Retype only the lines at the head of the records, first through the one with "de Análise de", exactly as written.
--- Provided data Enclosed Below ---
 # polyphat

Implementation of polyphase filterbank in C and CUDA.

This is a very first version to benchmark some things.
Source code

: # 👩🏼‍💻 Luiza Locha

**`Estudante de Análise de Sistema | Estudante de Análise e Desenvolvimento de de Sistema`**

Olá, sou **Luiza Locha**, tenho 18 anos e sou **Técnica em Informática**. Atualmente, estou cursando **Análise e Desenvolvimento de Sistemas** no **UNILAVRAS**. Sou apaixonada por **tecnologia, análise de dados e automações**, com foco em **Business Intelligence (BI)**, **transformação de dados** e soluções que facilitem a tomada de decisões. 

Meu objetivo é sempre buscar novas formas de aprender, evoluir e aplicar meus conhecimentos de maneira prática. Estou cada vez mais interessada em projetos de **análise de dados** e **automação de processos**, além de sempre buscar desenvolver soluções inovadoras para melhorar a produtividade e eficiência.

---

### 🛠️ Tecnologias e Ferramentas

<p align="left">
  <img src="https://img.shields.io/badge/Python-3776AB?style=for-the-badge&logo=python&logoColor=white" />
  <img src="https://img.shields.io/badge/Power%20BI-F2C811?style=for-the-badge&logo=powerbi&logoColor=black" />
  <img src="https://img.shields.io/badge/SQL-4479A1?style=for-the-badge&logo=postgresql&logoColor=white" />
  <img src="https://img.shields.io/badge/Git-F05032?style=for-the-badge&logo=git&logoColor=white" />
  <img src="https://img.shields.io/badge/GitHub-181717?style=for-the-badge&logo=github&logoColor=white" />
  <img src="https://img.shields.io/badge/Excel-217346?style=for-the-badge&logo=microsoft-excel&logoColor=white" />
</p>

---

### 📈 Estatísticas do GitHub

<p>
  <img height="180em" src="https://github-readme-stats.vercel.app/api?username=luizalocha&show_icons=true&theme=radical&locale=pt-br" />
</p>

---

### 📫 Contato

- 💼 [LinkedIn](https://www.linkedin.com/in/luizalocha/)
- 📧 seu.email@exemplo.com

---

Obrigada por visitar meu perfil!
--- End of Enclosed Provided data ---
Answer box →
 # polyphat

Implementation of polyphase filterbank in C and CUDA.

This is a very first version to benchmark some things.
Source code

: # 👩🏼‍💻 Luiza Locha

**`Estudante de Análise de Sistema | Estudante de Análise e Desenvolvimento de de Sistema`**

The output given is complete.